[Source texts of formatted documents]
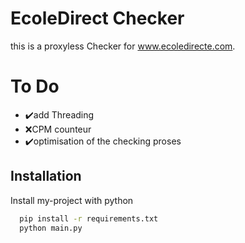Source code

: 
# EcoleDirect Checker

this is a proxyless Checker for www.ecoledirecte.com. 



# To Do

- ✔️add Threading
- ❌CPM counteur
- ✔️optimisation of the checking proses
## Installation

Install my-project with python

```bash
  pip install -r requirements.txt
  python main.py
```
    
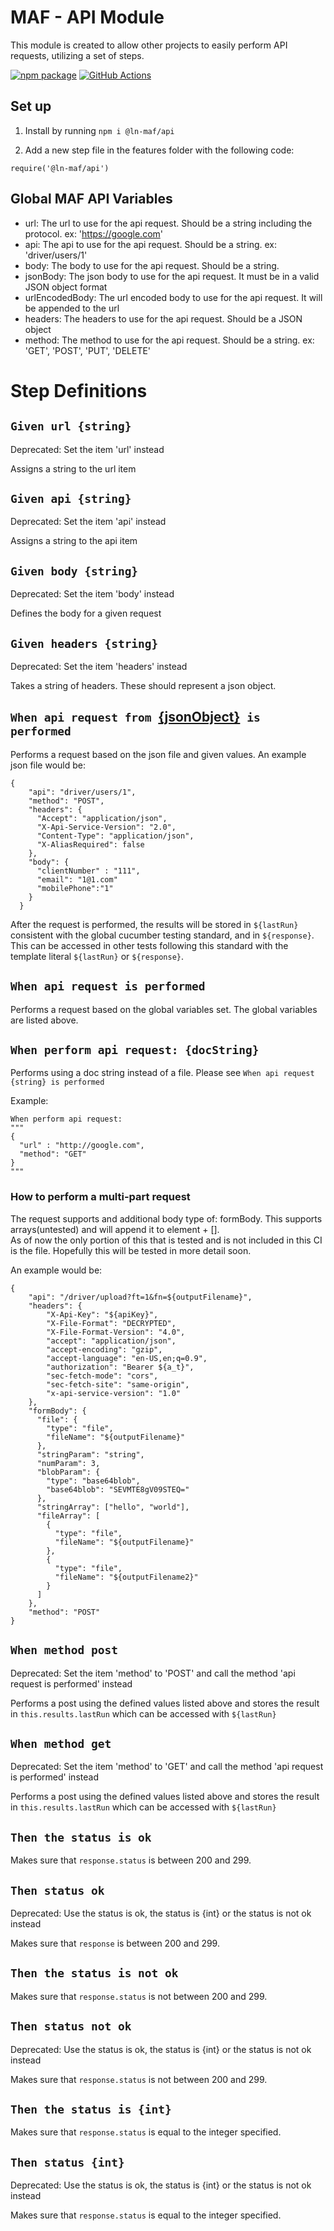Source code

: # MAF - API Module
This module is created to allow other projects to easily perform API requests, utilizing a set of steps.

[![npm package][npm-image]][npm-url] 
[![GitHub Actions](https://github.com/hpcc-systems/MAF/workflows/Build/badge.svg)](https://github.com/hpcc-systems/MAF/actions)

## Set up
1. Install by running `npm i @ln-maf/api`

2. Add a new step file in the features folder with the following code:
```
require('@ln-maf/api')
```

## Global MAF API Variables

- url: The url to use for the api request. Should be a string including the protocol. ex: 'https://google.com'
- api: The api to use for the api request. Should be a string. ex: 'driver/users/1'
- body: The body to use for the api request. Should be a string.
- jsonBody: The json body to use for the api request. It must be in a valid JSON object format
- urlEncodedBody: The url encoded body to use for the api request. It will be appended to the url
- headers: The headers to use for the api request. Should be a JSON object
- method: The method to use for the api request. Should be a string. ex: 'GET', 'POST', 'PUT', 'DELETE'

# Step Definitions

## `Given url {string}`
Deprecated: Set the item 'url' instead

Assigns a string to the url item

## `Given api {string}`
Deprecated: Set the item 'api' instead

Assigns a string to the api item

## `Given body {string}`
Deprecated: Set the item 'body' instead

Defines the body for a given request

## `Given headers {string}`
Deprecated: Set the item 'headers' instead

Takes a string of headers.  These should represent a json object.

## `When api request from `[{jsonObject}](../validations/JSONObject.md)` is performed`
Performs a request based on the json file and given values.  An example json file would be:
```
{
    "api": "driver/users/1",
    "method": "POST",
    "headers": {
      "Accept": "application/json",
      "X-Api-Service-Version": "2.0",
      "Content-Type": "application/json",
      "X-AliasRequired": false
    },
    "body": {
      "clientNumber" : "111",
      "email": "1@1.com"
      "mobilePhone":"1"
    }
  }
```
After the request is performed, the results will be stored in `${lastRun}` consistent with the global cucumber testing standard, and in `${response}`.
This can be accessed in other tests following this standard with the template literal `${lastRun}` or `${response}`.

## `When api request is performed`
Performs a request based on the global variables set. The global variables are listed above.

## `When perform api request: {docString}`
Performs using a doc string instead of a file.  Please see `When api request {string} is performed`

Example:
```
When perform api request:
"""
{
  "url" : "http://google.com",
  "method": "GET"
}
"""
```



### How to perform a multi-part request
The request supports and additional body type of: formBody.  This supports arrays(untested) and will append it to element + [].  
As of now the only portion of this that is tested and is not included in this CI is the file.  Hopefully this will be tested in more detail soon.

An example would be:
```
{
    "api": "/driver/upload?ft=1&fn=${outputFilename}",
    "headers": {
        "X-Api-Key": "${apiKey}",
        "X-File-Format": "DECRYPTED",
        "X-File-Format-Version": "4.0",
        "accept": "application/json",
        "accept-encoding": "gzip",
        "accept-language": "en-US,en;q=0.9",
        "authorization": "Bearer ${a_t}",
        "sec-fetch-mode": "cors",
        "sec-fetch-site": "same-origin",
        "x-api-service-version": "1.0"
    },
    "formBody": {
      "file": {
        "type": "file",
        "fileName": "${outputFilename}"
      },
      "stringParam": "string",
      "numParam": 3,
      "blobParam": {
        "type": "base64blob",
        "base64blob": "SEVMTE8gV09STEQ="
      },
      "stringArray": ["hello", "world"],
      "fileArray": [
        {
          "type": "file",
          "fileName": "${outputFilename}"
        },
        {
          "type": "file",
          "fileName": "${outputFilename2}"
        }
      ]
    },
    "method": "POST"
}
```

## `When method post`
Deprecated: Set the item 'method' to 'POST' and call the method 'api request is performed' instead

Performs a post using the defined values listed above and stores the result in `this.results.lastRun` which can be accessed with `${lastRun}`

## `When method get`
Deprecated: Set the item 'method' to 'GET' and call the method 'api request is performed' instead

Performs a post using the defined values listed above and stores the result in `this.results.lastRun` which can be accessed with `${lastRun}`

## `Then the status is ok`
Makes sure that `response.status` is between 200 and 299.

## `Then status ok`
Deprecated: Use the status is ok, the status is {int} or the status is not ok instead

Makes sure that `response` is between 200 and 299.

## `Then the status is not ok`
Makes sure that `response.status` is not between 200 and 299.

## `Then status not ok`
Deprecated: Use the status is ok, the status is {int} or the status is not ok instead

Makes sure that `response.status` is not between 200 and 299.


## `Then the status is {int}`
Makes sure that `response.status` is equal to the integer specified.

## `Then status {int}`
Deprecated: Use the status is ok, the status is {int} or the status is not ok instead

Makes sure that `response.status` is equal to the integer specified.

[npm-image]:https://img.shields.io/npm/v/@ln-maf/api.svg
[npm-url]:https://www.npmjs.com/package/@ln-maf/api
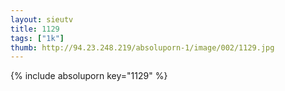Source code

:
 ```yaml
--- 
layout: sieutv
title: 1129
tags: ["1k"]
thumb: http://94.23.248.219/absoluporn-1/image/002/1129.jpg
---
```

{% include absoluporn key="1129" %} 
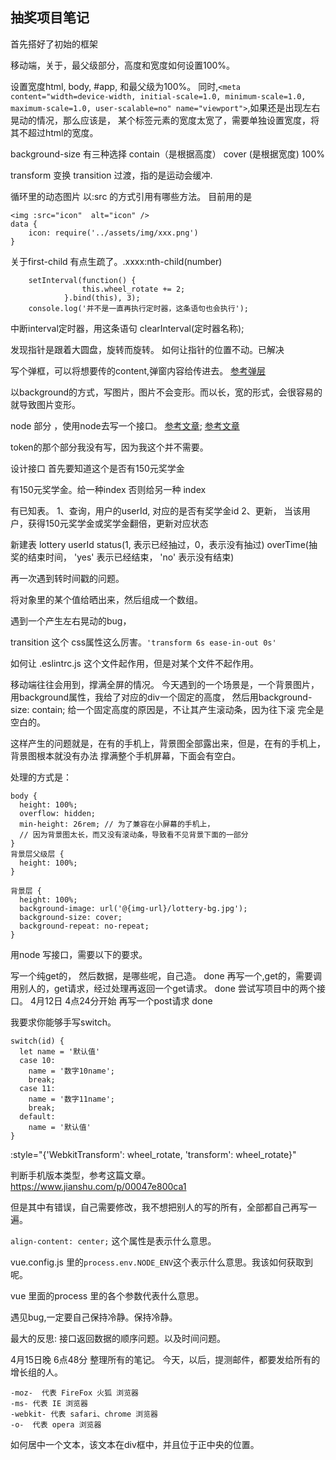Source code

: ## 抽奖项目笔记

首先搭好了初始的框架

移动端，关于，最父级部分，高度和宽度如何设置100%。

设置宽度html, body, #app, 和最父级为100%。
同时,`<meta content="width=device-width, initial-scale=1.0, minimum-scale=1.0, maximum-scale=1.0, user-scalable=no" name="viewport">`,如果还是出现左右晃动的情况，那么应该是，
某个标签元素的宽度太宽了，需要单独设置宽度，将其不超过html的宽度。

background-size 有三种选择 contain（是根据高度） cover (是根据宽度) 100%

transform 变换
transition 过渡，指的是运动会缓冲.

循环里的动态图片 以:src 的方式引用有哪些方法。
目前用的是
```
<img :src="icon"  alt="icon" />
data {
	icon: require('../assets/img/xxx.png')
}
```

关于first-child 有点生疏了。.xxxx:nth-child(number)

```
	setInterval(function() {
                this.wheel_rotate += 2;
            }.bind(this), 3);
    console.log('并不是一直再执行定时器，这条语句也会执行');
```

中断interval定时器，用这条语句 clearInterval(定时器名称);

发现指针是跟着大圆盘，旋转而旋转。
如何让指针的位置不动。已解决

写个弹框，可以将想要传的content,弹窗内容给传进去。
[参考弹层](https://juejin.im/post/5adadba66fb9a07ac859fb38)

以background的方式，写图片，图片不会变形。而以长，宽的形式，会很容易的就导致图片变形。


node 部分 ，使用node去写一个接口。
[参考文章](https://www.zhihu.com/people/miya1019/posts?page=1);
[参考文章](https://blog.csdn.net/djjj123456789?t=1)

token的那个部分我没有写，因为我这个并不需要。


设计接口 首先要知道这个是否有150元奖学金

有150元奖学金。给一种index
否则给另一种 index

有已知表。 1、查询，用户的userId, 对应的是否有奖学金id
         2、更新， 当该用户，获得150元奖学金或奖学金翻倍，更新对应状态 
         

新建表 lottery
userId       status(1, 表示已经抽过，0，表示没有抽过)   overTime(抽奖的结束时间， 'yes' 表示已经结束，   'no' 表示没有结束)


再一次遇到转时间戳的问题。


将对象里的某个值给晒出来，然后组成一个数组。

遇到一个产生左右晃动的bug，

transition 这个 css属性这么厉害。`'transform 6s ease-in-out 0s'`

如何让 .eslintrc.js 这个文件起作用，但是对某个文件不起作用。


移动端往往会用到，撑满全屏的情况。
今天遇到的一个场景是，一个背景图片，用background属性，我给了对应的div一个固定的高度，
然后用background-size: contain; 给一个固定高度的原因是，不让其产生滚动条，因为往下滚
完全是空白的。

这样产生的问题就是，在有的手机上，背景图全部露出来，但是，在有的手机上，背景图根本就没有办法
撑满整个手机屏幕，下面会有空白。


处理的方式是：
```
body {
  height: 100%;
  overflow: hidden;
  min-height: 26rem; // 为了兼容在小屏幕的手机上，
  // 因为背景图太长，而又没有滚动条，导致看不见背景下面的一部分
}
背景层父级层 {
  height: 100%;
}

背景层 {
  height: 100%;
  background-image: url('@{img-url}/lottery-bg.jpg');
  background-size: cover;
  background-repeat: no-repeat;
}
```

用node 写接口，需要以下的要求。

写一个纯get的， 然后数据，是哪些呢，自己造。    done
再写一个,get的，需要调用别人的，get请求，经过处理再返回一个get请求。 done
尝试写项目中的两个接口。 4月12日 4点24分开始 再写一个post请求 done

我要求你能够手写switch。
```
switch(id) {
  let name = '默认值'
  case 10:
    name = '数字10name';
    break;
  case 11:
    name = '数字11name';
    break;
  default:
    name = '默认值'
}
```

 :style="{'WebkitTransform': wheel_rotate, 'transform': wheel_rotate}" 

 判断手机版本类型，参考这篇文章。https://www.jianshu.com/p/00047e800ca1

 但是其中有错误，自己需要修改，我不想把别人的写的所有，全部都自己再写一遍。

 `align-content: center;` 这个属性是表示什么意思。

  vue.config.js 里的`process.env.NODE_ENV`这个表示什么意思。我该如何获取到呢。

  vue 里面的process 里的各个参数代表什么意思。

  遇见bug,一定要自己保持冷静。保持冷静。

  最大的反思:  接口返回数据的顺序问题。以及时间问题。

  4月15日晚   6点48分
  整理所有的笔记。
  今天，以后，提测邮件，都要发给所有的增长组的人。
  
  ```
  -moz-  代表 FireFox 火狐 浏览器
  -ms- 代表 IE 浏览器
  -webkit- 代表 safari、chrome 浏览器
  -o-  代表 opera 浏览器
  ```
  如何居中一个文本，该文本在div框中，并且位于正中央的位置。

#### Instructions to follow:
Restate the lines of the records exactly, starting at the first and stopping after the line with "[![npm package][npm-image]][npm-url]". Leave out any picture.

#### Solved problem:
Source code

: 
# EcoleDirect Checker

this is a proxyless Checker for www.ecoledirecte.com. 



# To Do

- ✔️add Threading
- ❌CPM counteur
- ✔️optimisation of the checking proses
## Installation

Install my-project with python

```bash
  pip install -r requirements.txt
  python main.py
```
    
Source code

: # MAF - API Module
This module is created to allow other projects to easily perform API requests, utilizing a set of steps.

[![npm package][npm-image]][npm-url] 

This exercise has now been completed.